▶ [WHAT IS EXPECTED]: When you reach the line in the data below that contains "Students awaiting their", please start repeating lines exactly, and stop after the line that contains "would dispel his", repeating nothing else.

BEGIN

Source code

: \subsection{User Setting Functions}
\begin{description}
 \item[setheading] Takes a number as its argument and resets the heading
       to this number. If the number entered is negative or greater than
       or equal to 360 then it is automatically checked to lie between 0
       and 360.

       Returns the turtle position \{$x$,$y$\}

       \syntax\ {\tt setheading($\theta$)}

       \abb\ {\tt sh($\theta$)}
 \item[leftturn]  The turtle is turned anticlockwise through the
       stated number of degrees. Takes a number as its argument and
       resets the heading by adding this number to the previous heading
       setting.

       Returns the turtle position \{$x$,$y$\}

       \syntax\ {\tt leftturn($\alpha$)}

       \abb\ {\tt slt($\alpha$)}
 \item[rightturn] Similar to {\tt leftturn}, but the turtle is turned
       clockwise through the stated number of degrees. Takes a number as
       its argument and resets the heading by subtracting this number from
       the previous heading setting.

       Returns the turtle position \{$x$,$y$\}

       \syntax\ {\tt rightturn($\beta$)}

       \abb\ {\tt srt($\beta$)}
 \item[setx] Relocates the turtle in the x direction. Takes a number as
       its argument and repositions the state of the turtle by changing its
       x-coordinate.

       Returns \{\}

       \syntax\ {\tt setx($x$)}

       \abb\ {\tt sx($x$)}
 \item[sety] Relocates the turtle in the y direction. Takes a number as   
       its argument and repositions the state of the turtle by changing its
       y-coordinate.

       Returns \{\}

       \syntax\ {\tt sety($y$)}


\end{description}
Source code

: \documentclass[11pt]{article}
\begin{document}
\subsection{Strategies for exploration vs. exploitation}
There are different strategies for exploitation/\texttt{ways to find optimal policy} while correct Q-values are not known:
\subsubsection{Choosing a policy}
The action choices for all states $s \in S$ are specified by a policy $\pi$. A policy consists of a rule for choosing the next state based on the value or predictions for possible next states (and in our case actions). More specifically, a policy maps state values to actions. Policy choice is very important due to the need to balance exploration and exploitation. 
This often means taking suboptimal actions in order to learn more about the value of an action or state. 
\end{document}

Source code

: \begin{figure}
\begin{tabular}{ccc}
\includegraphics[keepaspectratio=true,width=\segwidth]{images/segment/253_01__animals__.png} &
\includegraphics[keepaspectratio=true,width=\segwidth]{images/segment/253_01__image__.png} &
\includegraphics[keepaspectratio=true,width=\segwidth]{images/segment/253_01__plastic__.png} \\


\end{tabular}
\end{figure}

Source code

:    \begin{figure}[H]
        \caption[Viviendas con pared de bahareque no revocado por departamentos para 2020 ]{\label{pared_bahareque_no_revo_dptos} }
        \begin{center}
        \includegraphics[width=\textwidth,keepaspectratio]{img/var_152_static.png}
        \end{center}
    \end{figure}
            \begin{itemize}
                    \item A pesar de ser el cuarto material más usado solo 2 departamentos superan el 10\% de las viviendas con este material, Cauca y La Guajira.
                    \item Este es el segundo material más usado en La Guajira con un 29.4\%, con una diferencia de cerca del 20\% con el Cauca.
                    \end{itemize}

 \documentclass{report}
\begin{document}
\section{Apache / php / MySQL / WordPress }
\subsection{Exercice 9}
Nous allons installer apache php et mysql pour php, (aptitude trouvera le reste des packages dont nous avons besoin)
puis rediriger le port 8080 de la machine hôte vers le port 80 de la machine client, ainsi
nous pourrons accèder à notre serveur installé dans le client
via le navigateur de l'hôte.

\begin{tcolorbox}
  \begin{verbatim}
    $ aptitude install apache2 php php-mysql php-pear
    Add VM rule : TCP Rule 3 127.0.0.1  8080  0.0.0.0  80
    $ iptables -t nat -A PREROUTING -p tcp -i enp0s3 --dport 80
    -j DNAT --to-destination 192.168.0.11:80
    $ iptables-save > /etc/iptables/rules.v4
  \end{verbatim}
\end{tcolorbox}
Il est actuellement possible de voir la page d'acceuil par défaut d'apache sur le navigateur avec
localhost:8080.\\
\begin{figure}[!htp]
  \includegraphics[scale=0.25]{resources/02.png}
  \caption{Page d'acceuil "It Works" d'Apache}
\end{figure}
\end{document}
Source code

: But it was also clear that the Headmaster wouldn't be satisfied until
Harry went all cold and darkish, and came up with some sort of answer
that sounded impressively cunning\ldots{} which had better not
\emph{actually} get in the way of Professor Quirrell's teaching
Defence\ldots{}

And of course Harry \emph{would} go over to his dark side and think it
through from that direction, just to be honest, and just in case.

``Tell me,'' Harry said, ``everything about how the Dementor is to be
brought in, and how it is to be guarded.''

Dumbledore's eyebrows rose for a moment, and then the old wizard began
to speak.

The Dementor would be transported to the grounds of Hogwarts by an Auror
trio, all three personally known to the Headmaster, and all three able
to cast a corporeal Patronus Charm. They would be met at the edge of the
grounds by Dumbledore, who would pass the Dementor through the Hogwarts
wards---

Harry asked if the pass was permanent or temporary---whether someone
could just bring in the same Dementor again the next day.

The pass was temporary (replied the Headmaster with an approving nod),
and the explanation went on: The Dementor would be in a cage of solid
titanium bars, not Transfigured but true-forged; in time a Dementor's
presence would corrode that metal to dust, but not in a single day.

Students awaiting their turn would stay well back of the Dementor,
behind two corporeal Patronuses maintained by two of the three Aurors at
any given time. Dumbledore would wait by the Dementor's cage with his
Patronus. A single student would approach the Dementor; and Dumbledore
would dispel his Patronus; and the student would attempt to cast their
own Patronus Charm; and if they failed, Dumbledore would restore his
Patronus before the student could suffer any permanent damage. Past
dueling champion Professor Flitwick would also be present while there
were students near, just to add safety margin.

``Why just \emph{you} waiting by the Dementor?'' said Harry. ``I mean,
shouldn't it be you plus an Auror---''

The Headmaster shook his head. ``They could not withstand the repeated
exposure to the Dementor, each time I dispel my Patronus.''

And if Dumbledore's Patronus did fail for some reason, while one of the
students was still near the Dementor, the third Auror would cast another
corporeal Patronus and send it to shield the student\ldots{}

END

▶ [ANSWER TO THIS TASK]:
Students awaiting their turn would stay well back of the Dementor,
behind two corporeal Patronuses maintained by two of the three Aurors at
any given time. Dumbledore would wait by the Dementor's cage with his
Patronus. A single student would approach the Dementor; and Dumbledore
would dispel his Patronus; and the student would attempt to cast their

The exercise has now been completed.